Instructions to follow —
Down to the last line below, repeat the entries word for word and drop the pictures.

Source information —
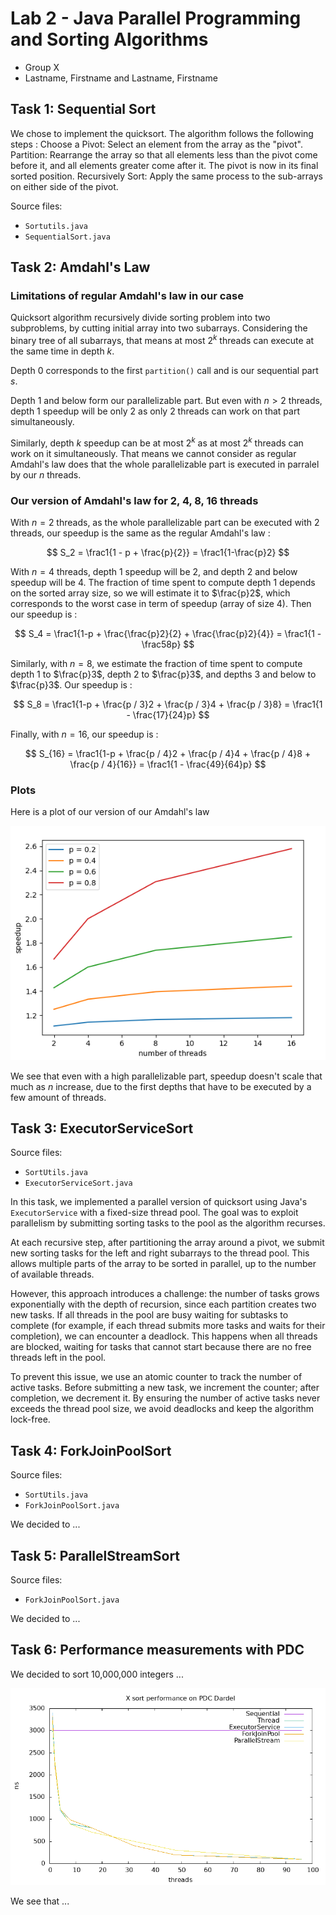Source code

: # Lab 2 - Java Parallel Programming and Sorting Algorithms
- Group X
- Lastname, Firstname and Lastname, Firstname

## Task 1: Sequential Sort
We chose to implement the quicksort. 
The algorithm follows the following steps :
Choose a Pivot: Select an element from the array as the "pivot".
Partition: Rearrange the array so that all elements less than the pivot come before it, and all elements greater come after it. The pivot is now in its final sorted position.
Recursively Sort: Apply the same process to the sub-arrays on either side of the pivot.

Source files:
- `Sortutils.java`
- `SequentialSort.java`

## Task 2: Amdahl's Law

### Limitations of regular Amdahl's law in our case

Quicksort algorithm recursively divide sorting problem into two subproblems, by cutting initial array into two subarrays.
Considering the binary tree of all subarrays, that means at most $2^k$ threads can execute at the same time in depth $k$.

Depth 0 corresponds to the first `partition()` call and is our sequential part $s$.

Depth 1 and below form our parallelizable part. But even with $n > 2$ threads, depth 1 speedup will be only 2 as only 2 threads can work on that part simultaneously.

Similarly, depth $k$ speedup can be at most $2^k$ as at most $2^k$ threads can work on it simultaneously. That means we cannot consider as regular Amdahl's law does that the whole parallelizable part is executed in parralel by our $n$ threads.

### Our version of Amdahl's law for 2, 4, 8, 16 threads

With $n = 2$ threads, as the whole parallelizable part can be executed with 2 threads, our speedup is the same as the regular Amdahl's law :

$$
S_2 = \frac1{1 - p + \frac{p}{2}} = \frac1{1-\frac{p}2}
$$

With $n = 4$ threads, depth 1 speedup will be 2, and depth 2 and below speedup will be 4. The fraction of time spent to compute depth 1 depends on the sorted array size, so we will estimate it to $\frac{p}2$, which corresponds to the worst case in term of speedup (array of size 4). Then our speedup is :

$$
S_4 = \frac1{1-p + \frac{\frac{p}2}{2} + \frac{\frac{p}2}{4}} = \frac1{1 - \frac58p}
$$

Similarly, with $n=8$, we estimate the fraction of time spent to compute depth 1 to $\frac{p}3$, depth 2 to $\frac{p}3$, and depths 3 and below to $\frac{p}3$. Our speedup is :

$$
S_8 = \frac1{1-p + \frac{p / 3}2 + \frac{p / 3}4 + \frac{p / 3}8} = \frac1{1 - \frac{17}{24}p}
$$

Finally, with $n = 16$, our speedup is :

$$
S_{16} = \frac1{1-p + \frac{p / 4}2 + \frac{p / 4}4 + \frac{p / 4}8 + \frac{p / 4}{16}} = \frac1{1 - \frac{49}{64}p}
$$

### Plots

Here is a plot of our version of our Amdahl's law

![amdahl's law plot](data/our_amdahl.png)

We see that even with a high parallelizable part, speedup doesn't scale that much as $n$ increase, due to the first depths that have to be executed by a few amount of threads.

## Task 3: ExecutorServiceSort

Source files:
- `SortUtils.java`
- `ExecutorServiceSort.java`

In this task, we implemented a parallel version of quicksort using Java's `ExecutorService` with a fixed-size thread pool. The goal was to exploit parallelism by submitting sorting tasks to the pool as the algorithm recurses.

At each recursive step, after partitioning the array around a pivot, we submit new sorting tasks for the left and right subarrays to the thread pool. This allows multiple parts of the array to be sorted in parallel, up to the number of available threads.

However, this approach introduces a challenge: the number of tasks grows exponentially with the depth of recursion, since each partition creates two new tasks. If all threads in the pool are busy waiting for subtasks to complete (for example, if each thread submits more tasks and waits for their completion), we can encounter a deadlock. This happens when all threads are blocked, waiting for tasks that cannot start because there are no free threads left in the pool.

To prevent this issue, we use an atomic counter to track the number of active tasks. Before submitting a new task, we increment the counter; after completion, we decrement it. By ensuring the number of active tasks never exceeds the thread pool size, we avoid deadlocks and keep the algorithm lock-free.

## Task 4: ForkJoinPoolSort

Source files:
- `SortUtils.java`
- `ForkJoinPoolSort.java`

We decided to ...

## Task 5: ParallelStreamSort

Source files:

- `ForkJoinPoolSort.java`

We decided to ...

## Task 6: Performance measurements with PDC

We decided to sort 10,000,000 integers ...

![pdc plot](data/pdc.png)

We see that ...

Answer for the task —
Source code

: # Lab 2 - Java Parallel Programming and Sorting Algorithms
- Group X
- Lastname, Firstname and Lastname, Firstname

## Task 1: Sequential Sort
We chose to implement the quicksort. 
The algorithm follows the following steps :
Choose a Pivot: Select an element from the array as the "pivot".
Partition: Rearrange the array so that all elements less than the pivot come before it, and all elements greater come after it. The pivot is now in its final sorted position.
Recursively Sort: Apply the same process to the sub-arrays on either side of the pivot.

Source files:
- `Sortutils.java`
- `SequentialSort.java`

## Task 2: Amdahl's Law

### Limitations of regular Amdahl's law in our case

Quicksort algorithm recursively divide sorting problem into two subproblems, by cutting initial array into two subarrays.
Considering the binary tree of all subarrays, that means at most $2^k$ threads can execute at the same time in depth $k$.

Depth 0 corresponds to the first `partition()` call and is our sequential part $s$.

Depth 1 and below form our parallelizable part. But even with $n > 2$ threads, depth 1 speedup will be only 2 as only 2 threads can work on that part simultaneously.

Similarly, depth $k$ speedup can be at most $2^k$ as at most $2^k$ threads can work on it simultaneously. That means we cannot consider as regular Amdahl's law does that the whole parallelizable part is executed in parralel by our $n$ threads.

### Our version of Amdahl's law for 2, 4, 8, 16 threads

With $n = 2$ threads, as the whole parallelizable part can be executed with 2 threads, our speedup is the same as the regular Amdahl's law :

$$
S_2 = \frac1{1 - p + \frac{p}{2}} = \frac1{1-\frac{p}2}
$$

With $n = 4$ threads, depth 1 speedup will be 2, and depth 2 and below speedup will be 4. The fraction of time spent to compute depth 1 depends on the sorted array size, so we will estimate it to $\frac{p}2$, which corresponds to the worst case in term of speedup (array of size 4). Then our speedup is :

$$
S_4 = \frac1{1-p + \frac{\frac{p}2}{2} + \frac{\frac{p}2}{4}} = \frac1{1 - \frac58p}
$$

Similarly, with $n=8$, we estimate the fraction of time spent to compute depth 1 to $\frac{p}3$, depth 2 to $\frac{p}3$, and depths 3 and below to $\frac{p}3$. Our speedup is :

$$
S_8 = \frac1{1-p + \frac{p / 3}2 + \frac{p / 3}4 + \frac{p / 3}8} = \frac1{1 - \frac{17}{24}p}
$$

Finally, with $n = 16$, our speedup is :

$$
S_{16} = \frac1{1-p + \frac{p / 4}2 + \frac{p / 4}4 + \frac{p / 4}8 + \frac{p / 4}{16}} = \frac1{1 - \frac{49}{64}p}
$$

### Plots

Here is a plot of our version of our Amdahl's law

![amdahl's law plot](data/our_amdahl.png)

We see that even with a high parallelizable part, speedup doesn't scale that much as $n$ increase, due to the first depths that have to be executed by a few amount of threads.

## Task 3: ExecutorServiceSort

Source files:
- `SortUtils.java`
- `ExecutorServiceSort.java`

In this task, we implemented a parallel version of quicksort using Java's `ExecutorService` with a fixed-size thread pool. The goal was to exploit parallelism by submitting sorting tasks to the pool as the algorithm recurses.

At each recursive step, after partitioning the array around a pivot, we submit new sorting tasks for the left and right subarrays to the thread pool. This allows multiple parts of the array to be sorted in parallel, up to the number of available threads.

However, this approach introduces a challenge: the number of tasks grows exponentially with the depth of recursion, since each partition creates two new tasks. If all threads in the pool are busy waiting for subtasks to complete (for example, if each thread submits more tasks and waits for their completion), we can encounter a deadlock. This happens when all threads are blocked, waiting for tasks that cannot start because there are no free threads left in the pool.

To prevent this issue, we use an atomic counter to track the number of active tasks. Before submitting a new task, we increment the counter; after completion, we decrement it. By ensuring the number of active tasks never exceeds the thread pool size, we avoid deadlocks and keep the algorithm lock-free.

## Task 4: ForkJoinPoolSort

Source files:
- `SortUtils.java`
- `ForkJoinPoolSort.java`

We decided to ...

## Task 5: ParallelStreamSort

Source files:

- `ForkJoinPoolSort.java`

We decided to ...

## Task 6: Performance measurements with PDC

We decided to sort 10,000,000 integers ...

![pdc plot](data/pdc.png)

We see that ...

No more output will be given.